Task prompt:
Your job is to copy every record exactly.

Exercise data:
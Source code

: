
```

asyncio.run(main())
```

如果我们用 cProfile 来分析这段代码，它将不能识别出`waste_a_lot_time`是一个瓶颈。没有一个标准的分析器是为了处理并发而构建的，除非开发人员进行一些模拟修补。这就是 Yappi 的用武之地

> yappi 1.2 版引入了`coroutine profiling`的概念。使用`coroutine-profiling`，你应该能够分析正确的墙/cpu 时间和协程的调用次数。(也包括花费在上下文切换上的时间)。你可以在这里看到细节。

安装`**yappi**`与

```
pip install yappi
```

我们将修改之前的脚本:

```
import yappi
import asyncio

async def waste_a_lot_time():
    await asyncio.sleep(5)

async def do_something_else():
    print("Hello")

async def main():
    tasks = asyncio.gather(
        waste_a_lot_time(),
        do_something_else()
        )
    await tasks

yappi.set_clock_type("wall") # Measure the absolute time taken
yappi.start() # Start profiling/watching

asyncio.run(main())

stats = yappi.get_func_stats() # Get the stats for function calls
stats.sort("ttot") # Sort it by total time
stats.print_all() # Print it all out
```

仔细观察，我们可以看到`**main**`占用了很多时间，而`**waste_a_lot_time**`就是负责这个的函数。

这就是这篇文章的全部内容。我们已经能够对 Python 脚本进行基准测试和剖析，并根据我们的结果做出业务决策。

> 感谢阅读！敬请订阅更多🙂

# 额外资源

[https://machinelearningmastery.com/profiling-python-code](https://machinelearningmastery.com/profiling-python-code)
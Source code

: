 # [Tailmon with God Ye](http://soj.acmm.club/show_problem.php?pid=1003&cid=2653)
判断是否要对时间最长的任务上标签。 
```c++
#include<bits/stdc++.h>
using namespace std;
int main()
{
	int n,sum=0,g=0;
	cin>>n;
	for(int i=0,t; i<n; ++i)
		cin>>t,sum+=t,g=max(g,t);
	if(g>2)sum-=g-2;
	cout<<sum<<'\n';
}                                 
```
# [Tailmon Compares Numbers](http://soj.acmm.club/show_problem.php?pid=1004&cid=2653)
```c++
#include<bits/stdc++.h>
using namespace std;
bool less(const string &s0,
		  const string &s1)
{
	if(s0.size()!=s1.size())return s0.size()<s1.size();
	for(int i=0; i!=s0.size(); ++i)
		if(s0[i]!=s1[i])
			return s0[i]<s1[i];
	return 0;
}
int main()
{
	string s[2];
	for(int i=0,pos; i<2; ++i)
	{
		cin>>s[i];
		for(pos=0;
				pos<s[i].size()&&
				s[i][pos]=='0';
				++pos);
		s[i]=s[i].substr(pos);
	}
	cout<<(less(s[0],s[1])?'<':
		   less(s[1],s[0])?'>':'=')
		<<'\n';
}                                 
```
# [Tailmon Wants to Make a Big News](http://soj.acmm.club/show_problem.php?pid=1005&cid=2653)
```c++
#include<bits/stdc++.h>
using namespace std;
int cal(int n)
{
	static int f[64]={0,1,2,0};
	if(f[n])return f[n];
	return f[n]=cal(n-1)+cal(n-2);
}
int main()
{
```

Result of the exercise:
Source code

:
```

asyncio.run(main())
```

如果我们用 cProfile 来分析这段代码，它将不能识别出`waste_a_lot_time`是一个瓶颈。没有一个标准的分析器是为了处理并发而构建的，除非开发人员进行一些模拟修补。这就是 Yappi 的用武之地

> yappi 1.2 版引入了`coroutine profiling`的概念。使用`coroutine-profiling`，你应该能够分析正确的墙/cpu 时间和协程的调用次数。(也包括花费在上下文切换上的时间)。你可以在这里看到细节。

安装`**yappi**`与

```
pip install yappi
```

我们将修改之前的脚本:

```
import yappi
import asyncio

async def waste_a_lot_time():
    await asyncio.sleep(5)

async def do_something_else():
    print("Hello")

async def main():
    tasks = asyncio.gather(
        waste_a_lot_time(),
        do_something_else()
        )
    await tasks

yappi.set_clock_type("wall") # Measure the absolute time taken
yappi.start() # Start profiling/watching

asyncio.run(main())

stats = yappi.get_func_stats() # Get the stats for function calls
stats.sort("ttot") # Sort it by total time
stats.print_all() # Print it all out
```

仔细观察，我们可以看到`**main**`占用了很多时间，而`**waste_a_lot_time**`就是负责这个的函数。

这就是这篇文章的全部内容。我们已经能够对 Python 脚本进行基准测试和剖析，并根据我们的结果做出业务决策。

> 感谢阅读！敬请订阅更多🙂

# 额外资源

[https://machinelearningmastery.com/profiling-python-code](https://machinelearningmastery.com/profiling-python-code)
Source code

: # [Tailmon with God Ye](http://soj.acmm.club/show_problem.php?pid=1003&cid=2653)
判断是否要对时间最长的任务上标签。 
```c++
#include<bits/stdc++.h>
using namespace std;
int main()
{
	int n,sum=0,g=0;
	cin>>n;
	for(int i=0,t; i<n; ++i)
		cin>>t,sum+=t,g=max(g,t);
	if(g>2)sum-=g-2;
	cout<<sum<<'\n';
}                                 
```
# [Tailmon Compares Numbers](http://soj.acmm.club/show_problem.php?pid=1004&cid=2653)
```c++
#include<bits/stdc++.h>
using namespace std;
bool less(const string &s0,
		  const string &s1)
{
	if(s0.size()!=s1.size())return s0.size()<s1.size();
	for(int i=0; i!=s0.size(); ++i)
		if(s0[i]!=s1[i])
			return s0[i]<s1[i];
	return 0;
}
int main()
{
	string s[2];
	for(int i=0,pos; i<2; ++i)
	{
		cin>>s[i];
		for(pos=0;
				pos<s[i].size()&&
				s[i][pos]=='0';
				++pos);
		s[i]=s[i].substr(pos);
	}
	cout<<(less(s[0],s[1])?'<':
		   less(s[1],s[0])?'>':'=')
		<<'\n';
}                                 
```
# [Tailmon Wants to Make a Big News](http://soj.acmm.club/show_problem.php?pid=1005&cid=2653)
```c++
#include<bits/stdc++.h>
using namespace std;
int cal(int n)
{
	static int f[64]={0,1,2,0};
	if(f[n])return f[n];
	return f[n]=cal(n-1)+cal(n-2);
}
int main()
{
```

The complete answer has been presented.